DATA -
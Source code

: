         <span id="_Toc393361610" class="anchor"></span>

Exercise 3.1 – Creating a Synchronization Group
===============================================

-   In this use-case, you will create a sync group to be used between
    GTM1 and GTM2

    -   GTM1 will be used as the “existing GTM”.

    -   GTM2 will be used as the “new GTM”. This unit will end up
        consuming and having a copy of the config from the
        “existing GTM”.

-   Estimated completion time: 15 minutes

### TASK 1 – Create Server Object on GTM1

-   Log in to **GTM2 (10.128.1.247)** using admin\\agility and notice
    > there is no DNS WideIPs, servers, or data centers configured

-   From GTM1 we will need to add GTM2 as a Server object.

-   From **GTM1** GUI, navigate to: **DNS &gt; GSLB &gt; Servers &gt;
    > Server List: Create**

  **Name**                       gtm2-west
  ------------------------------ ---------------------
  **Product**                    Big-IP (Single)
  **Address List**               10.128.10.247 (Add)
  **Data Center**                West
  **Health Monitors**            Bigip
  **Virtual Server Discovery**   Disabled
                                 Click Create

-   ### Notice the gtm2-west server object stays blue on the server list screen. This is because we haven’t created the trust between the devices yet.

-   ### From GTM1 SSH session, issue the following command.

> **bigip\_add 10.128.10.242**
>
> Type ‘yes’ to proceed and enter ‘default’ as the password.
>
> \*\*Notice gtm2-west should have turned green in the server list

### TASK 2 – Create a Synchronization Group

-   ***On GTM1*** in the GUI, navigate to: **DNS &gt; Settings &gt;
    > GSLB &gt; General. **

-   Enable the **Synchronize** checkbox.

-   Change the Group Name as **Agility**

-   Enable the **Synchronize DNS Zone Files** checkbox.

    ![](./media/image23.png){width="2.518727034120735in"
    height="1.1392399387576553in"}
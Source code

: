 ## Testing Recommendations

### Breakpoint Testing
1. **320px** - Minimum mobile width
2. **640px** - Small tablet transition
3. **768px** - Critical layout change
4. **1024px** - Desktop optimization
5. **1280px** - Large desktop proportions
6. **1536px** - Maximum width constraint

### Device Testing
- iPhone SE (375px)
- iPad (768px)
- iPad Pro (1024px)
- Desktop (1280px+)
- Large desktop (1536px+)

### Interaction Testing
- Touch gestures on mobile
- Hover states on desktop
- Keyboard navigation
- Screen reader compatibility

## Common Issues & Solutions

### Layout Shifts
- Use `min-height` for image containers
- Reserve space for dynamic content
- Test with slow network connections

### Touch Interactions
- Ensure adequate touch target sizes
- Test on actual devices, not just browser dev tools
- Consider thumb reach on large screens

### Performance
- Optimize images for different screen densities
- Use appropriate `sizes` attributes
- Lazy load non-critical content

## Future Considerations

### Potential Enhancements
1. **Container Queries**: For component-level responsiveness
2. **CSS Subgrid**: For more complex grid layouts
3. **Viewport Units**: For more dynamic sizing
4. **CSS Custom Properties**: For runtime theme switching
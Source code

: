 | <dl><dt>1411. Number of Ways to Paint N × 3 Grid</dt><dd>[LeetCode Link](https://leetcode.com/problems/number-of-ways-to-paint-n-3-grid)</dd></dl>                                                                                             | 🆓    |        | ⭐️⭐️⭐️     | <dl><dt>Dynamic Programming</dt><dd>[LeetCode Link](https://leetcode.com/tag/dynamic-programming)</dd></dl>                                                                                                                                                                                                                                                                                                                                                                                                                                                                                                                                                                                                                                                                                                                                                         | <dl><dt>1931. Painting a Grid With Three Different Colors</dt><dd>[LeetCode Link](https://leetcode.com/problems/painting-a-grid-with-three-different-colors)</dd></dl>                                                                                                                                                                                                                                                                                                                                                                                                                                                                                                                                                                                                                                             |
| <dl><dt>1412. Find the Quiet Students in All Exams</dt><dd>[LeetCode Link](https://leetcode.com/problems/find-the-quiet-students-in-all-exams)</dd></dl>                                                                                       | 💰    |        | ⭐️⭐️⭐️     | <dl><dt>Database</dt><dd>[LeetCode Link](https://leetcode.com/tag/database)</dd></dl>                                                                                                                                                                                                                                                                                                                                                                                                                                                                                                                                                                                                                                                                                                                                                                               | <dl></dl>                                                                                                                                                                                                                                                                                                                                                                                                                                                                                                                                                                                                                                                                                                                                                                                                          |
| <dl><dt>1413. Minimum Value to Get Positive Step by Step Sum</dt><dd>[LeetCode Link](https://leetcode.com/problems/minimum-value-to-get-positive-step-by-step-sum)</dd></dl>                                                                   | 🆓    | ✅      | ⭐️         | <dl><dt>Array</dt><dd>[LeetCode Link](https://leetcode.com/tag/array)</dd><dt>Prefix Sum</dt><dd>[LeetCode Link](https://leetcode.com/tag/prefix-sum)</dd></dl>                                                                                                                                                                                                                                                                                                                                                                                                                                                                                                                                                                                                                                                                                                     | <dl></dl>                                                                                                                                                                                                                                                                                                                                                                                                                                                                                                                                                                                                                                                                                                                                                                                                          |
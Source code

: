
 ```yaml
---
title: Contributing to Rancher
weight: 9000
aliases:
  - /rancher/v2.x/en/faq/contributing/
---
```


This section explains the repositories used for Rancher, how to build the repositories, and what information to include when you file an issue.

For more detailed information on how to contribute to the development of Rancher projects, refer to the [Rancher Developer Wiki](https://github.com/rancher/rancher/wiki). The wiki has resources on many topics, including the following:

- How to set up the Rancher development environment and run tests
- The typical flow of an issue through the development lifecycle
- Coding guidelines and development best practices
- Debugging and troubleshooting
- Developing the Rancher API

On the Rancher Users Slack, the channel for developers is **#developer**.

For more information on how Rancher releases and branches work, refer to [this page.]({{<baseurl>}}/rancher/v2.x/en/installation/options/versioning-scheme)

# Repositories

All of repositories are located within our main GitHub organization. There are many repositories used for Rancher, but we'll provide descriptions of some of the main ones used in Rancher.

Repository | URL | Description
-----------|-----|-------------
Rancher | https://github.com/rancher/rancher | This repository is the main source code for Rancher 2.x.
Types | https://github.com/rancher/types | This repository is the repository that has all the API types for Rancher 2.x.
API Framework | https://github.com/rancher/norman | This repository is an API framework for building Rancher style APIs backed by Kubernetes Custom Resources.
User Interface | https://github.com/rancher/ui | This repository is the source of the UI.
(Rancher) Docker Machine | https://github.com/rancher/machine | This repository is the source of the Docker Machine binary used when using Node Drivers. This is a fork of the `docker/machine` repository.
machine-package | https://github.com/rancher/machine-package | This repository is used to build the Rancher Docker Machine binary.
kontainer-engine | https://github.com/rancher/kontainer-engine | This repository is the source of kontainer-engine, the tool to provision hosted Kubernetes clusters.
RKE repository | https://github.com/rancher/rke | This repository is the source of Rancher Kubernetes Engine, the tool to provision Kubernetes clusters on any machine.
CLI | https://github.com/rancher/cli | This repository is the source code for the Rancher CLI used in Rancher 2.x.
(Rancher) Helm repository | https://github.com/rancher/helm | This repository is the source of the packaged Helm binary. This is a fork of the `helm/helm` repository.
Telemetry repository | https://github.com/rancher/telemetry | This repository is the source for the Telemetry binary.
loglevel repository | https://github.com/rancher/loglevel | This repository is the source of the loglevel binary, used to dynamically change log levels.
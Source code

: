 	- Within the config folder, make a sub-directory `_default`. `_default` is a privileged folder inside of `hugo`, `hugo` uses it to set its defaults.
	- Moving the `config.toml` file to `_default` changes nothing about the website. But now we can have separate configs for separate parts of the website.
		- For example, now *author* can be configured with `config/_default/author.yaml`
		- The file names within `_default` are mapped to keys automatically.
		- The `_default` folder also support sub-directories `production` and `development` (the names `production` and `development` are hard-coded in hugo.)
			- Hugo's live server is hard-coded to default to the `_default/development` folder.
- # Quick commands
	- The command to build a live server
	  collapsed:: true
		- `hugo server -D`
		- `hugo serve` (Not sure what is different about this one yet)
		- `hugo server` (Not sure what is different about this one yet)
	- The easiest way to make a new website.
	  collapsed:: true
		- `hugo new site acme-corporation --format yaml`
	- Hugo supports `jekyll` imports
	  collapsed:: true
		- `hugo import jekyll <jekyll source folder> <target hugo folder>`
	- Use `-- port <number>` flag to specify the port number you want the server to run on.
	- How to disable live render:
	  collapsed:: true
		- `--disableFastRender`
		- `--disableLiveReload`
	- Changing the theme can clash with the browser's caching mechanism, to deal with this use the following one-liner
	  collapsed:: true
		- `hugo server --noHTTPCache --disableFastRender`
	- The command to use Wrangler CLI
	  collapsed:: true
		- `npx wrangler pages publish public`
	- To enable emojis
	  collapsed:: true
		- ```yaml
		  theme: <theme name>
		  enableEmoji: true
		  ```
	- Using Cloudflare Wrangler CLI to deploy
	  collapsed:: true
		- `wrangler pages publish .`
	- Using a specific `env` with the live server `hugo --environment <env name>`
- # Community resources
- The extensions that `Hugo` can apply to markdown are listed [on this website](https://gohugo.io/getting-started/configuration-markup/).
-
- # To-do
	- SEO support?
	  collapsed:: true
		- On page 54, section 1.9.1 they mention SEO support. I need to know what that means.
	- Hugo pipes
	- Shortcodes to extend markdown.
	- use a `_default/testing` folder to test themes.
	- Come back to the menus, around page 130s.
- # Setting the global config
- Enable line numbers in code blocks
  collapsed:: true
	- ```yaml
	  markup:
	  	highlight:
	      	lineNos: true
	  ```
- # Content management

EXERCISE DIRECTIONS - Everything from the line with "- Hugo's live" through the final line of the entries above must be duplicated exactly; both ends belong, and no other line does.

REPLY TO THE EXERCISE -
			- Hugo's live server is hard-coded to default to the `_default/development` folder.
- # Quick commands
	- The command to build a live server
	  collapsed:: true
		- `hugo server -D`
		- `hugo serve` (Not sure what is different about this one yet)
		- `hugo server` (Not sure what is different about this one yet)
	- The easiest way to make a new website.
	  collapsed:: true
		- `hugo new site acme-corporation --format yaml`
	- Hugo supports `jekyll` imports
	  collapsed:: true
		- `hugo import jekyll <jekyll source folder> <target hugo folder>`
	- Use `-- port <number>` flag to specify the port number you want the server to run on.
	- How to disable live render:
	  collapsed:: true
		- `--disableFastRender`
		- `--disableLiveReload`
	- Changing the theme can clash with the browser's caching mechanism, to deal with this use the following one-liner
	  collapsed:: true
		- `hugo server --noHTTPCache --disableFastRender`
	- The command to use Wrangler CLI
	  collapsed:: true
		- `npx wrangler pages publish public`
	- To enable emojis
	  collapsed:: true
		- ```yaml
		  theme: <theme name>
		  enableEmoji: true
		  ```
	- Using Cloudflare Wrangler CLI to deploy
	  collapsed:: true
		- `wrangler pages publish .`
	- Using a specific `env` with the live server `hugo --environment <env name>`
- # Community resources
- The extensions that `Hugo` can apply to markdown are listed [on this website](https://gohugo.io/getting-started/configuration-markup/).
-
- # To-do
	- SEO support?
	  collapsed:: true
		- On page 54, section 1.9.1 they mention SEO support. I need to know what that means.
	- Hugo pipes
	- Shortcodes to extend markdown.
	- use a `_default/testing` folder to test themes.
	- Come back to the menus, around page 130s.
- # Setting the global config
- Enable line numbers in code blocks
  collapsed:: true
	- ```yaml
	  markup:
	  	highlight:
	      	lineNos: true
	  ```
- # Content management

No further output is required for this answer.